## Exercise instructions
Write out only the tail of the records, beginning at the line containing "Since bone tissue" and including the last line, exactly as written.

Saved entries:
---
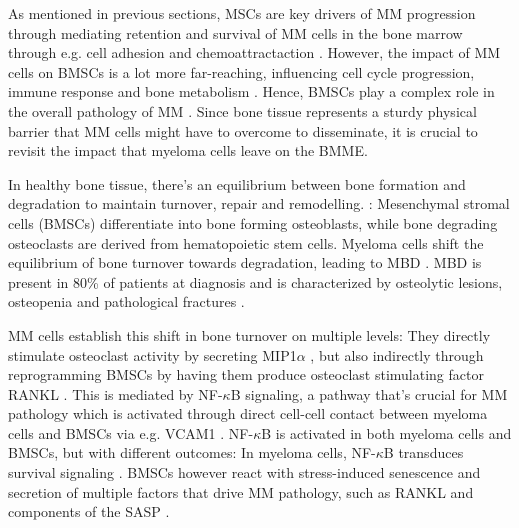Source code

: \label{sec:intro_myeloma_hMSC_interactions}
As mentioned in previous sections, \acp{MSC} are key drivers of \ac{MM}
progression through mediating retention and survival of \ac{MM} cells in the
bone marrow through e.g. cell adhesion and chemoattractaction
\cite{zeissigTumourDisseminationMultiple2020}. However, the impact of \ac{MM}
cells on \acp{BMSC} is a lot more far-reaching, influencing cell cycle
progression, immune response and bone metabolism
\cite{dotterweichContactMyelomaCells2016,
    fernandoTranscriptomeAnalysisMesenchymal2019}. Hence, \acp{BMSC} play a complex
role in the overall pathology of \ac{MM} \cite{mangoliniBoneMarrowStromal2020}.
Since bone tissue represents a sturdy physical barrier that \ac{MM} cells might
have to overcome to disseminate, it is crucial to revisit the impact that
myeloma cells leave on the \ac{BMME}.

In healthy bone tissue, there's an equilibrium between bone formation and
degradation to maintain turnover, repair and remodelling.
\cite{vaananenMechanismBoneTurnover1993}: Mesenchymal stromal cells (BMSCs)
differentiate into bone forming osteoblasts, while bone degrading osteoclasts
are derived from hematopoietic stem cells. Myeloma cells shift the equilibrium
of bone turnover towards degradation, leading to \ac{MBD}
\cite{hideshimaUnderstandingMultipleMyeloma2007}. MBD is present in 80\% of
patients at diagnosis and is characterized by osteolytic lesions, osteopenia and
pathological fractures \cite{terposPathogenesisBoneDisease2018}.


\ac{MM} cells establish this shift in bone turnover on multiple levels: They
directly stimulate osteoclast activity by secreting MIP1$\alpha$
\cite{obaMIP1alphaUtilizesBoth2005}, but also indirectly through reprogramming
\acp{BMSC} by having them produce osteoclast stimulating factor RANKL
\cite{tsubakiHGFMetNFkB2020}. This is mediated by NF-$\kappa$B signaling, a
pathway that's crucial for MM pathology which is activated through direct
cell-cell contact between myeloma cells and \acp{BMSC} via e.g. VCAM1
\cite{cippitelliRoleNFkBSignaling2023, royNFkBActivatingPathways2018}.
NF-$\kappa$B is activated in both myeloma cells and \acp{BMSC}, but with
different outcomes: In myeloma cells, NF-$\kappa$B transduces survival signaling
\cite{royNoncanonicalNFkBMutations2017}. \acp{BMSC} however react with
stress-induced senescence and secretion of multiple factors that drive
\ac{MM} pathology, such as RANKL and components of the \ac{SASP}
\cite{chauhanMultipleMyelomaCell1996, fairfieldMultipleMyelomaCells2020}.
---
## Written answer
Since bone tissue represents a sturdy physical barrier that \ac{MM} cells might
have to overcome to disseminate, it is crucial to revisit the impact that
myeloma cells leave on the \ac{BMME}.

In healthy bone tissue, there's an equilibrium between bone formation and
degradation to maintain turnover, repair and remodelling.
\cite{vaananenMechanismBoneTurnover1993}: Mesenchymal stromal cells (BMSCs)
differentiate into bone forming osteoblasts, while bone degrading osteoclasts
are derived from hematopoietic stem cells. Myeloma cells shift the equilibrium
of bone turnover towards degradation, leading to \ac{MBD}
\cite{hideshimaUnderstandingMultipleMyeloma2007}. MBD is present in 80\% of
patients at diagnosis and is characterized by osteolytic lesions, osteopenia and
pathological fractures \cite{terposPathogenesisBoneDisease2018}.


\ac{MM} cells establish this shift in bone turnover on multiple levels: They
directly stimulate osteoclast activity by secreting MIP1$\alpha$
\cite{obaMIP1alphaUtilizesBoth2005}, but also indirectly through reprogramming
\acp{BMSC} by having them produce osteoclast stimulating factor RANKL
\cite{tsubakiHGFMetNFkB2020}. This is mediated by NF-$\kappa$B signaling, a
pathway that's crucial for MM pathology which is activated through direct
cell-cell contact between myeloma cells and \acp{BMSC} via e.g. VCAM1
\cite{cippitelliRoleNFkBSignaling2023, royNFkBActivatingPathways2018}.
NF-$\kappa$B is activated in both myeloma cells and \acp{BMSC}, but with
different outcomes: In myeloma cells, NF-$\kappa$B transduces survival signaling
\cite{royNoncanonicalNFkBMutations2017}. \acp{BMSC} however react with
stress-induced senescence and secretion of multiple factors that drive
\ac{MM} pathology, such as RANKL and components of the \ac{SASP}
\cite{chauhanMultipleMyelomaCell1996, fairfieldMultipleMyelomaCells2020}.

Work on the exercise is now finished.